Zwischen Anarchie und Tradition – Die „Neue Volksmusik“ in Bayern: So lautet das Thema der Sendung „Lust aufs Leben“ am Sonntag, 2. Juni ab 21.03 Uhr.

Je nach musikalischer Herkunft waren der Jazz, die Klassik, die Folk- und Pop-Musik oder die traditionelle Volksmusik selbst der Ausgangspunkt für neue Entwicklungen. Es war Hubert von Goisern, der die Kraft der Rockmusik mit dem Elan des Landlers versah und den neu entstandenen Musik-Mix mit zeitgemäß kritischen Texten versah.

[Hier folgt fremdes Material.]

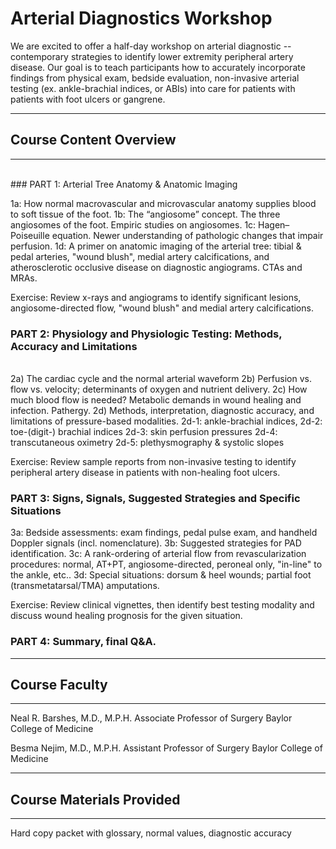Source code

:<head>
<!-- Global site tag (gtag.js) - Google Analytics -->
<script async src="https://www.googletagmanager.com/gtag/js?id=G-YPLVGC5FDP"></script>
<script>
  window.dataLayer = window.dataLayer || [];
  function gtag(){dataLayer.push(arguments);}
  gtag('js', new Date());

  gtag('config', 'G-YPLVGC5FDP');
</script>
</head>

# Arterial Diagnostics Workshop

We are excited to offer a half-day workshop on arterial diagnostic -- contemporary strategies to identify lower extremity peripheral artery disease. Our goal is to teach participants how to accurately incorporate findings from physical exam, bedside evaluation, non-invasive arterial testing (ex. ankle-brachial indices, or ABIs) into care for patients with patients with foot ulcers or gangrene.

---------------------------------------------
## Course Content Overview
---------------------------------------------
<br>
### PART 1: Arterial Tree Anatomy & Anatomic Imaging

1a: How normal macrovascular and microvascular anatomy supplies blood to soft tissue of the foot. 
1b: The “angiosome” concept. The three angiosomes of the foot. Empiric studies on angiosomes.
1c: Hagen–Poiseuille equation. Newer understanding of pathologic changes that impair perfusion.
1d: A primer on anatomic imaging of the arterial tree: tibial & pedal arteries, "wound blush", medial artery calcifications, and atherosclerotic occlusive disease on diagnostic angiograms. CTAs and MRAs.

Exercise: Review x-rays and angiograms to identify significant lesions, angiosome-directed flow, "wound blush" and medial artery calcifications.



### PART 2: Physiology and Physiologic Testing: Methods, Accuracy and Limitations
<br>
2a) The cardiac cycle and the normal arterial waveform
2b) Perfusion vs. flow vs. velocity; determinants of oxygen and nutrient delivery.
2c) How much blood flow is needed? Metabolic demands in wound healing and infection. Pathergy.
2d) Methods, interpretation, diagnostic accuracy, and limitations of pressure-based modalities.
    2d-1: ankle-brachial indices, 
    2d-2: toe-(digit-) brachial indices
    2d-3: skin perfusion pressures
    2d-4: transcutaneous oximetry
    2d-5: plethysmography & systolic slopes

Exercise: Review sample reports from non-invasive testing to identify peripheral artery disease in patients with non-healing foot ulcers.



### PART 3: Signs, Signals, Suggested Strategies and Specific Situations

3a: Bedside assessments: exam findings, pedal pulse exam, and handheld Doppler signals (incl. nomenclature).
3b: Suggested strategies for PAD identification.
3c: A rank-ordering of arterial flow from revascularization procedures: normal, AT+PT, angiosome-directed, peroneal only, "in-line" to the ankle, etc..
3d: Special situations: dorsum & heel wounds; partial foot (transmetatarsal/TMA) amputations.

Exercise: Review clinical vignettes, then identify best testing modality and discuss wound healing prognosis for the given situation. 



### PART 4: Summary, final Q&A.


---------------------------------------------
## Course Faculty
---------------------------------------------

Neal R. Barshes, M.D., M.P.H.
Associate Professor of Surgery
Baylor College of Medicine

Besma Nejim, M.D., M.P.H.
Assistant Professor of Surgery
Baylor College of Medicine

---------------------------------------------
## Course Materials Provided
---------------------------------------------

Hard copy packet with 
glossary, 
normal values, diagnostic accuracy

Nach Südtirol und Schweiz – jetzt Bayern

Was Hubert von Goisern, Attwenger oder die Knödel in Österreich waren und sind, ist das gegenwärtig Herbert Pixner in Südtirol, der da aber ziemlich alleine in unserem südlichen Nachbarland steht. In der Schweiz waren es Künstler wie Töbi Tobler am Hackbrett, Christine Lauterburg als Jodlerin und die Gruppe Pareglish, die die klassische traditionelle Volksmusik auf den Kopf stellten. Im dritten Teil der Reise durch die alpinen Klanglabore geht es nach Bayern.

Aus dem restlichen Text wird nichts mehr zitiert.